> **Try it**
Images are to be excluded, and the rest of the data repeated exactly.

Start of Data for this exercise

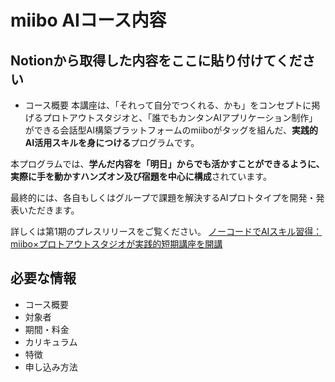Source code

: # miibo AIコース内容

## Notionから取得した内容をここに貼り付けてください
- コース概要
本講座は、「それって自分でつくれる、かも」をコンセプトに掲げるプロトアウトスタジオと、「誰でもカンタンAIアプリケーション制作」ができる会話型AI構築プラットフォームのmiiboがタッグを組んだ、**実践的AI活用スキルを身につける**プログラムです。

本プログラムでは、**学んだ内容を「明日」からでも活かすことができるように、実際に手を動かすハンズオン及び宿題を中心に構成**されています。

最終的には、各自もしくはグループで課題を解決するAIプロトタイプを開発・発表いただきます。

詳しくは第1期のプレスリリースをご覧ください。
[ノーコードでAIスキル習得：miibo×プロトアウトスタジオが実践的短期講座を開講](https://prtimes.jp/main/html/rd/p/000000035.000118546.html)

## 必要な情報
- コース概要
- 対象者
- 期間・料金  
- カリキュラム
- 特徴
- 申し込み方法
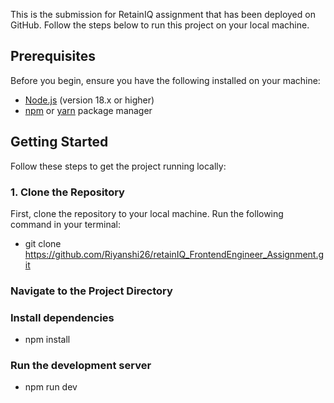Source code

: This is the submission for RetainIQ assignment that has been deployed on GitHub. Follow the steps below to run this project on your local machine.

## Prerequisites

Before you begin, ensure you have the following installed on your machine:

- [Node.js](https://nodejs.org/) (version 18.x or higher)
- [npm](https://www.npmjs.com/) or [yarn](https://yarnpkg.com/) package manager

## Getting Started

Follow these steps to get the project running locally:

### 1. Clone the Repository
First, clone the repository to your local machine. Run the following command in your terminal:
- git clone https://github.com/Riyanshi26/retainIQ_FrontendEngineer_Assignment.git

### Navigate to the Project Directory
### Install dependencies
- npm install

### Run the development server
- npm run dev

End of Data for this exercise

> **Task solution**
Source code

: # miibo AIコース内容

## Notionから取得した内容をここに貼り付けてください
- コース概要
本講座は、「それって自分でつくれる、かも」をコンセプトに掲げるプロトアウトスタジオと、「誰でもカンタンAIアプリケーション制作」ができる会話型AI構築プラットフォームのmiiboがタッグを組んだ、**実践的AI活用スキルを身につける**プログラムです。

本プログラムでは、**学んだ内容を「明日」からでも活かすことができるように、実際に手を動かすハンズオン及び宿題を中心に構成**されています。

最終的には、各自もしくはグループで課題を解決するAIプロトタイプを開発・発表いただきます。

詳しくは第1期のプレスリリースをご覧ください。
[ノーコードでAIスキル習得：miibo×プロトアウトスタジオが実践的短期講座を開講](https://prtimes.jp/main/html/rd/p/000000035.000118546.html)

## 必要な情報
- コース概要
- 対象者
- 期間・料金  
- カリキュラム
- 特徴
- 申し込み方法
Source code

: This is the submission for RetainIQ assignment that has been deployed on GitHub. Follow the steps below to run this project on your local machine.

## Prerequisites

Before you begin, ensure you have the following installed on your machine:

- [Node.js](https://nodejs.org/) (version 18.x or higher)
- [npm](https://www.npmjs.com/) or [yarn](https://yarnpkg.com/) package manager

## Getting Started

Follow these steps to get the project running locally:

### 1. Clone the Repository
First, clone the repository to your local machine. Run the following command in your terminal:
- git clone https://github.com/Riyanshi26/retainIQ_FrontendEngineer_Assignment.git

### Navigate to the Project Directory
### Install dependencies
- npm install

### Run the development server
- npm run dev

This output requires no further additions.